_Source data_:
──────────────────────────────
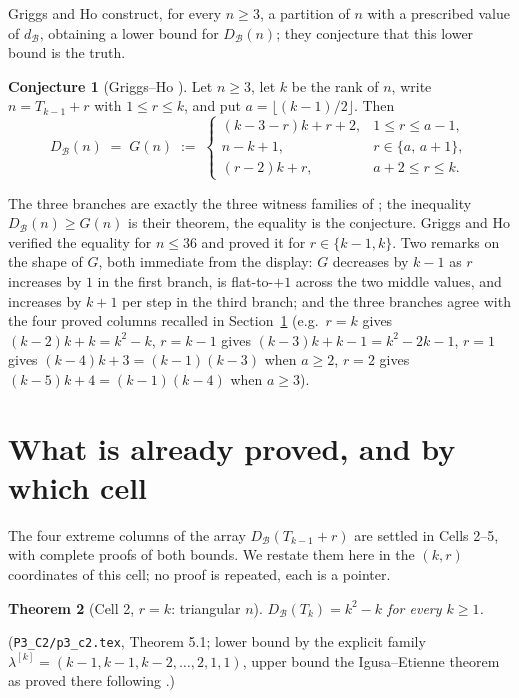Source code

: \documentclass[11pt]{article}
\newtheorem{theorem}{Theorem}[section]
\theoremstyle{definition}
\newtheorem{conjecture}[theorem]{Conjecture}
\newcommand{\dB}{d_{\mathcal{B}}}
\newcommand{\DB}{D_{\mathcal{B}}}
\renewcommand{\le}{\leqslant}
\renewcommand{\ge}{\geqslant}
\begin{document}
Griggs and Ho \cite[Thm.~4.5]{GH98} construct, for every $n\ge3$, a partition of $n$ with a prescribed value of
$\dB$, obtaining a lower bound for $\DB(n)$; they conjecture that this lower bound is the truth.

\begin{conjecture}[Griggs--Ho {\cite[Conj.~4.7]{GH98}}]\label{conj:gh47}
Let $n\ge3$, let $k$ be the rank of $n$, write $n=T_{k-1}+r$ with $1\le r\le k$, and put $a=\lfloor(k-1)/2\rfloor$.
Then
\[
\DB(n)\;=\;G(n)\;:=\;
\begin{cases}
(k-3-r)k+r+2, & 1\le r\le a-1,\\[2pt]
n-k+1, & r\in\{a,\,a+1\},\\[2pt]
(r-2)k+r, & a+2\le r\le k.
\end{cases}
\]
\end{conjecture}

The three branches are exactly the three witness families of \cite[Thm.~4.5]{GH98}; the inequality $\DB(n)\ge G(n)$
is their theorem, the equality is the conjecture.  Griggs and Ho verified the equality for $n\le36$ and proved it
for $r\in\{k-1,k\}$.  Two remarks on the shape of $G$, both immediate from the display:
$G$ decreases by $k-1$ as $r$ increases by $1$ in the first branch, is flat-to-$+1$ across the two middle values,
and increases by $k+1$ per step in the third branch; and the three branches agree with the four proved columns
recalled in Section~\ref{sec:proved} (e.g.\ $r=k$ gives $(k-2)k+k=k^2-k$, $r=k-1$ gives $(k-3)k+k-1=k^2-2k-1$,
$r=1$ gives $(k-4)k+3=(k-1)(k-3)$ when $a\ge2$, $r=2$ gives $(k-5)k+4=(k-1)(k-4)$ when $a\ge3$).

\section{What is already proved, and by which cell}\label{sec:proved}

The four extreme columns of the array $\DB(T_{k-1}+r)$ are settled in Cells 2--5, with complete proofs of both
bounds.  We restate them here in the $(k,r)$ coordinates of this cell; no proof is repeated, each is a pointer.

\begin{theorem}[Cell 2, $r=k$: triangular $n$]\label{thm:c2}
$\DB(T_k)=k^2-k$ for every $k\ge1$.
\end{theorem}
\noindent(\texttt{P3\_C2/p3\_c2.tex}, Theorem 5.1; lower bound by the explicit family
$\lambda^{[k]}=(k-1,k-1,k-2,\dots,2,1,1)$, upper bound the Igusa--Etienne theorem as proved there following
\cite[Thm.~3.7]{GH98}.)
\end{document}
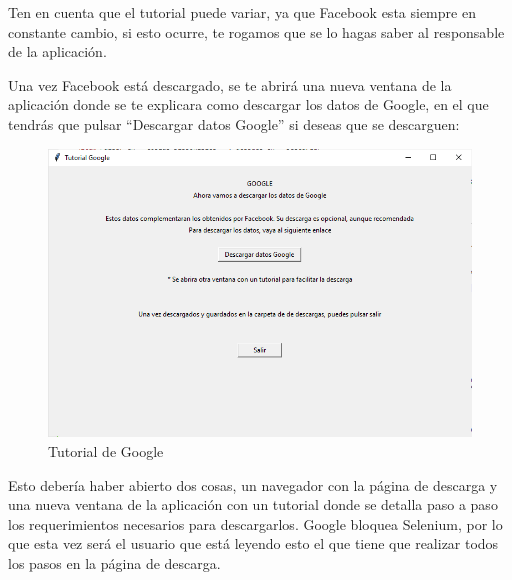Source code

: Ten en cuenta que el tutorial puede variar, ya que Facebook esta siempre en constante cambio, si esto ocurre, te rogamos que se lo hagas saber al responsable de la aplicación.

Una vez Facebook está descargado, se te abrirá una nueva ventana de la aplicación donde se te explicara como descargar los datos de Google, en el que tendrás que pulsar ``Descargar datos Google'' si deseas que se descarguen:

\begin{figure}
	\begin{center}
		\includegraphics[scale=0.5]{Imagenes/Fuentes/TutorialDescargaG1.png} \caption{Tutorial de Google}
		\label{TutorialDescargaG1}
	\end{center}
\end{figure}

Esto debería haber abierto dos cosas, un navegador con la página de descarga y una nueva ventana de la aplicación con un tutorial donde se detalla paso a paso los requerimientos necesarios para descargarlos. Google bloquea Selenium, por lo que esta vez será el usuario que está leyendo esto el que tiene que realizar todos los pasos en la página de descarga.

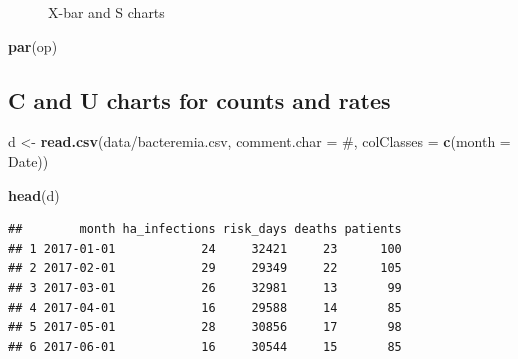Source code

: \documentclass[
]{book}
\makeatletter
\newenvironment{Shaded}{\begin{snugshade}}{\end{snugshade}}
\newcommand{\AttributeTok}[1]{\textcolor[rgb]{0.13,0.29,0.53}{#1}}
\newcommand{\FunctionTok}[1]{\textcolor[rgb]{0.13,0.29,0.53}{\textbf{#1}}}
\newcommand{\NormalTok}[1]{#1}
\newcommand{\OtherTok}[1]{\textcolor[rgb]{0.56,0.35,0.01}{#1}}
\newcommand{\StringTok}[1]{\textcolor[rgb]{0.31,0.60,0.02}{#1}}
\newcommand*\pandocbounded[1]{%
  \sbox\pandoc@box{#1}%
  \Gscale@div\@tempa{\textheight}{\dimexpr\ht\pandoc@box+\dp\pandoc@box\relax}%
  \Gscale@div\@tempb{\linewidth}{\wd\pandoc@box}%
  \ifdim\@tempb\p@<\@tempa\p@\let\@tempa\@tempb\fi%
  \ifdim\@tempa\p@<\p@\scalebox{\@tempa}{\usebox\pandoc@box}%
  \else\usebox{\pandoc@box}%
  \fi%
}
\makeatother
\begin{document}
\begin{figure}
\centering
\pandocbounded{}
\caption{\label{fig:rfun-xbars}X-bar and S charts}
\end{figure}

\begin{Shaded}
\begin{Highlighting}[]
\FunctionTok{par}\NormalTok{(op)}
\end{Highlighting}
\end{Shaded}

\subsection{C and U charts for counts and rates}\label{c-and-u-charts-for-counts-and-rates}

\begin{Shaded}
\begin{Highlighting}[]
\NormalTok{d }\OtherTok{\textless{}{-}} \FunctionTok{read.csv}\NormalTok{(}\StringTok{\textquotesingle{}data/bacteremia.csv\textquotesingle{}}\NormalTok{,}
         \AttributeTok{comment.char =} \StringTok{\textquotesingle{}\#\textquotesingle{}}\NormalTok{,}
         \AttributeTok{colClasses =} \FunctionTok{c}\NormalTok{(}\AttributeTok{month =} \StringTok{\textquotesingle{}Date\textquotesingle{}}\NormalTok{))}

\FunctionTok{head}\NormalTok{(d)}
\end{Highlighting}
\end{Shaded}

\begin{verbatim}
##        month ha_infections risk_days deaths patients
## 1 2017-01-01            24     32421     23      100
## 2 2017-02-01            29     29349     22      105
## 3 2017-03-01            26     32981     13       99
## 4 2017-04-01            16     29588     14       85
## 5 2017-05-01            28     30856     17       98
## 6 2017-06-01            16     30544     15       85
\end{verbatim}
\end{document}

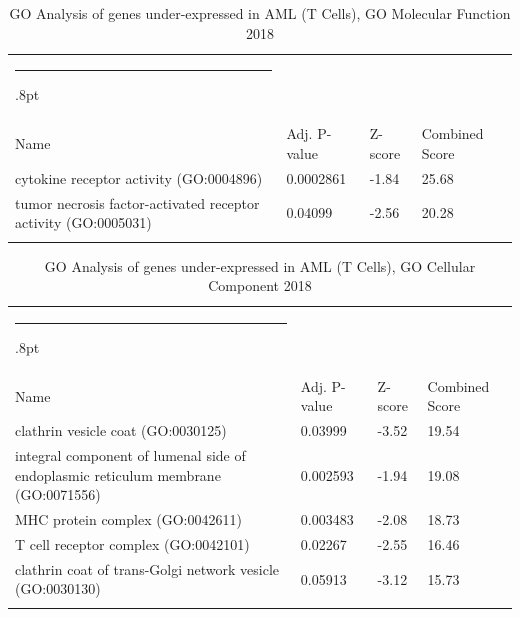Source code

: \documentclass[3p,authoryear,preprint,12pt]{elsarticle}
\makeatletter
\def\hlinewd#1{%
  \noalign{\ifnum0=`}\fi\hrule \@height #1%
  \futurelet\reserved@a\@xhline}
\def\tbltoprule{\hlinewd{.8pt}\\[-12pt]}
\def\tblbottomrule{\noalign{\vspace*{6pt}}\hline\noalign{\vspace*{2pt}}}
\def\tblmidrule{\noalign{\vspace*{6pt}}\hline\noalign{\vspace*{2pt}}}
\makeatother
\begin{document}
\begin{table}[!htbp]
	\caption{{GO Analysis of genes under-expressed in AML (T Cells), GO Molecular Function 2018} }
	\label{tw-de478ae31lc6}
	\def\arraystretch{1}
	\ignorespaces 
	\centering 
	\begin{tabulary}{\linewidth}{p{\dimexpr.65\tabcolsep}p{\dimexpr.15\tabcolsep}p{\dimexpr.1\tabcolsep}p{\dimexpr.1\tabcolsep}}
		\tbltoprule Name & Adj. P-value & Z-score & Combined Score\\
		\tblmidrule
cytokine receptor activity (GO:0004896) & 0.0002861 & -1.84 & 25.68 \\
tumor necrosis factor-activated receptor activity (GO:0005031) & 0.04099 & -2.56 & 20.28 \\
		\tblbottomrule
	\end{tabulary}\par 
\end{table}
\begin{table}[!htbp]
	\caption{{GO Analysis of genes under-expressed in AML (T Cells), GO Cellular Component 2018} }
	\label{tw-de478ae31mc6}
	\def\arraystretch{1}
	\ignorespaces 
	\centering 
	\begin{tabulary}{\linewidth}{p{\dimexpr.65\tabcolsep}p{\dimexpr.15\tabcolsep}p{\dimexpr.1\tabcolsep}p{\dimexpr.1\tabcolsep}}
		\tbltoprule Name & Adj. P-value & Z-score & Combined Score\\
		\tblmidrule
clathrin vesicle coat (GO:0030125) & 0.03999 & -3.52 & 19.54 \\
integral component of lumenal side of endoplasmic reticulum membrane (GO:0071556) & 0.002593 & -1.94 & 19.08 \\
MHC protein complex (GO:0042611) & 0.003483 & -2.08 & 18.73 \\
T cell receptor complex (GO:0042101) & 0.02267 & -2.55 & 16.46 \\
clathrin coat of trans-Golgi network vesicle (GO:0030130) & 0.05913 & -3.12 & 15.73 \\
		\tblbottomrule
	\end{tabulary}\par 
\end{table}
\end{document}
──────────────────────────────
_What to produce_:
When a line holds the string "vspace", pull it out of the listing.

_Solution to this task_:
\def\tblbottomrule{\noalign{\vspace*{6pt}}\hline\noalign{\vspace*{2pt}}}
\def\tblmidrule{\noalign{\vspace*{6pt}}\hline\noalign{\vspace*{2pt}}}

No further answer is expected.